Pour ces jeunes, il n’y a pas de réelles perspectives. Si ce n’est l’illusion de partir, « se casser » : et le double sens du mot prend toute sa signification. Que faut-il casser pour partir ? D’ailleurs, après une tentative de casse, Bambi « se met à marcher vite, comme si elle savait où elle allait ». Ou, à un autre moment, « elle fait semblant de croire que Leïla ira loin ». Comment faire pour passer la frontière – ce sont d’ailleurs les derniers mots du roman ? Mais de quelle frontière s’agit-il ?

Face à Bambi, des adultes tentent de répondre à sa rage existentielle. Leurs propos ne sont pas faux, ils disent assez justement ce qui est en jeu dans cette difficulté de vivre. Par le biais de ces discours, l’autrice donne d’ailleurs des clés d’explication de ces comportements destructeurs et autodestructeurs. Mais ils ne peuvent répondre à ce qu’attend, même inconsciemment, la jeune fille.

Caroline De Mulder décrit bien cet univers de jeunes femmes en marge. Elle en reprend le langage codé et imagé, cite souvent des extraits de rap, qui sont une des manières de mettre des mots sur le mal de vivre.
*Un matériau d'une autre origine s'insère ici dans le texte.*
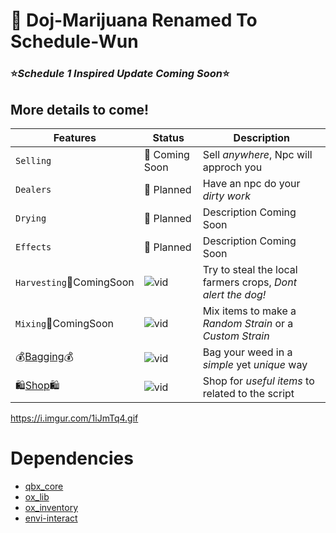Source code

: # 🌱 Doj-Marijuana Renamed To Schedule-Wun

### ⭐*Schedule 1 Inspired Update Coming Soon*⭐
## More details to come!


| Features     		| Status                              	| Description
| --------------------- | ------------------------------------- |------------------------------------- |
| `Selling`   		| 🔄 Coming Soon  			| Sell *anywhere*, Npc will approch you |
| `Dealers`   		| 📅 Planned 				| Have an npc do your *dirty work* |
| `Drying` 		| 📅 Planned 				| Description Coming Soon |
| `Effects` 		| 📅 Planned 				| Description Coming Soon |
| `Harvesting`🔄ComingSoon| ![vid](https://i.imgur.com/JgSeTqk.gif)	| Try to steal the local farmers crops, *Dont alert the dog!*|
| `Mixing`🔄ComingSoon| ![vid](https://i.imgur.com/Cht0xP9.gif) | Mix items to make a *Random Strain* or a *Custom Strain* |
|💰[Bagging](https://github.com/dojwun/Schedule-Wun/tree/main/%5BSchedule-Wun%5D/Schedule-Wun-Bagging)💰| ![vid](https://i.imgur.com/4NsbM2p.gif) | Bag your weed in a *simple* yet *unique* way  |
|🛍️[Shop](https://github.com/dojwun/Schedule-Wun/tree/main/%5BSchedule-Wun%5D/Schedule-Wun-Shop)🛍️| ![vid](https://i.imgur.com/BQZ4IV2.gif) | Shop for *useful items* to related to the script |

https://i.imgur.com/1iJmTq4.gif










# Dependencies
- [qbx_core](https://github.com/Qbox-project/qbx_core) 
- [ox_lib](https://github.com/overextended/ox_lib)
- [ox_inventory](https://github.com/overextended/ox_inventory)
- [envi-interact](https://github.com/Envi-Scripts/envi-interact)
Si le ton du roman est plutôt une description assez neutre et distanciée, l’autrice développe aussi des lignes thématiques. La plus marquée est celle du silence qui prend différents aspects et reflète les contradictions des situations. Parfois, il « la gêne comme une légère douleur ». Par contre, dans la boîte de nuit, le bruit est tel que ce que l’on crie dans l’oreille n’est qu’un murmure. Mais il s’agit d’« une autre forme de silence, tellement plus convivial, et elle les remplit tous ». L’on peut alors crier : « Putain de silence de mort, on s’entend plus ici ». Dans l’appartement collectif où Bambi est provisoirement hébergée, le bruit de la télé à fond, « fait comme un silence très plein, un silence à haut volume sonore ». Et puis, il y a tous les silences lourds de sens qui ponctuent les conversations.

Avec Manger Bambi Caroline De Mulder aborde des sujets difficiles et délicats à traiter : la violence de jeunes filles mais aussi la question de savoir qui est victime, de quoi, et quels droits peut s’arroger la victime. Elle a réussi à y apporter un éclairage juste et équilibré.